# T5 - AlexNet - Pawpularity

This is an ongoing CV-focused kaggle contest (3 months to go from now, Oct, 2021). And you are getting the chance to win a cash prize!

In this contest, you will help the website [PetFinder.my](https://petfinder.my/) to give "Pawpularity" scores to pet photos, which will help them find their homes faster.

The "Pawpularity" scores in the trainning set is derived from each pet profile's page view statistics at the listing pages, using an algorithm that normalizes the traffic data across different pages, platforms and various metrics.

`Metadata`
* For each image, you are provided optional metadata, manually labeling each photo for key visual quality and composition parameters.

* These labels are not used for deriving our Pawpularity score, but it may be beneficial for better understanding the content and co-relating them to a photo's attractiveness. Our end goal is to deploy AI solutions that can generate intelligent recommendations (i.e. show a closer frontal pet face, add accessories, increase subject focus, etc) and automatic enhancements (i.e. brightness, contrast) on the photos, so we are hoping to have predictions that are more easily interpretable.
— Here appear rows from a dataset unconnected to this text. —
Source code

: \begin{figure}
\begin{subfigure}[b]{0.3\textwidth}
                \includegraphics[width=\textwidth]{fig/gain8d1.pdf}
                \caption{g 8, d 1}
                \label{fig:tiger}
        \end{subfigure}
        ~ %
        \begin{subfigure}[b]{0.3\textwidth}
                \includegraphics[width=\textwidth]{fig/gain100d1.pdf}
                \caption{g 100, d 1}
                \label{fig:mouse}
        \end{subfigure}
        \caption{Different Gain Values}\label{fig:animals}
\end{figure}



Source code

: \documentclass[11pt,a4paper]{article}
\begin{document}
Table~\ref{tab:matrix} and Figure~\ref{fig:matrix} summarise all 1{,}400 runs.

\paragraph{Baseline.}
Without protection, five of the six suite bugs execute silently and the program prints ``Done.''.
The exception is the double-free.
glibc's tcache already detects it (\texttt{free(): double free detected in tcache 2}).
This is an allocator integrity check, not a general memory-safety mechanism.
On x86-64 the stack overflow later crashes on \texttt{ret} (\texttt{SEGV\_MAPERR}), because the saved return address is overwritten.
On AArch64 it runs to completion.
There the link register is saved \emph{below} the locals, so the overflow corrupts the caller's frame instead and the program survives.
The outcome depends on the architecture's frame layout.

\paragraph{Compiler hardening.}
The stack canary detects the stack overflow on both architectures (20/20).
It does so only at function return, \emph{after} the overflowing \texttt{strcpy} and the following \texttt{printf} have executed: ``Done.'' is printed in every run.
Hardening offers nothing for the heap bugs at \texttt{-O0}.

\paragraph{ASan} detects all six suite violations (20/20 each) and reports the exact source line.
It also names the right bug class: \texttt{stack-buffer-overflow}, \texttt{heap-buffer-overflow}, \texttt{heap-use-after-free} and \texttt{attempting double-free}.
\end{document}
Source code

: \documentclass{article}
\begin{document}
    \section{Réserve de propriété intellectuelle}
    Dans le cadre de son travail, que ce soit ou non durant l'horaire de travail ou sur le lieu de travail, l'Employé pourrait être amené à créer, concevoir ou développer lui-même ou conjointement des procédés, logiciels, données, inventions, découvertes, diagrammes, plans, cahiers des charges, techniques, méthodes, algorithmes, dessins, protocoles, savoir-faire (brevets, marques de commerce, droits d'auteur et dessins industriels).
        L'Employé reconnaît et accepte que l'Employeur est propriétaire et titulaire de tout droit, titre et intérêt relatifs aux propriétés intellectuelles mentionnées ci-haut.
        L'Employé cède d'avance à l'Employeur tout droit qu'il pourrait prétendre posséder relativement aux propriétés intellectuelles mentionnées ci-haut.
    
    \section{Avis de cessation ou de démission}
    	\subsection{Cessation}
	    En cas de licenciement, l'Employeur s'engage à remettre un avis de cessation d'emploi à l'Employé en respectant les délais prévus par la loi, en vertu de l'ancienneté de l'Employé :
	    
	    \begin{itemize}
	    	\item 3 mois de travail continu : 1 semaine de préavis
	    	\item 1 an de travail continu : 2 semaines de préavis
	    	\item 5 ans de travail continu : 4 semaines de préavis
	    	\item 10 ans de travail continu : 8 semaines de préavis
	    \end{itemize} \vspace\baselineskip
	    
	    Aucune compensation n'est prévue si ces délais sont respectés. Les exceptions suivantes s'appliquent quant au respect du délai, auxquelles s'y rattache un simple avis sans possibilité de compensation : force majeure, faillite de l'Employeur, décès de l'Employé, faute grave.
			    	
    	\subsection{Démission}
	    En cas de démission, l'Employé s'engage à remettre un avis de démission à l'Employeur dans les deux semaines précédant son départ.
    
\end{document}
* You may use these labels as you see fit, and optionally build an intermediate / supplementary model to predict the labels from the photos. If your supplementary model is good, we may integrate it into our AI tools as well.

* In our production system, new photos that are dynamically scored will not contain any photo labels. If the Pawpularity prediction model requires photo label scores, we will use an intermediary model to derive such parameters, before feeding them to the final model.

`Evaluation Metrics`

$$RMSE = \sqrt{\frac{1}{n}\sum_{i=1}^n (y_i - \hat{y}_i)^2}$$

[PetFinder.my - Pawpularity Contest](https://www.kaggle.com/c/petfinder-pawpularity-score/overview/description)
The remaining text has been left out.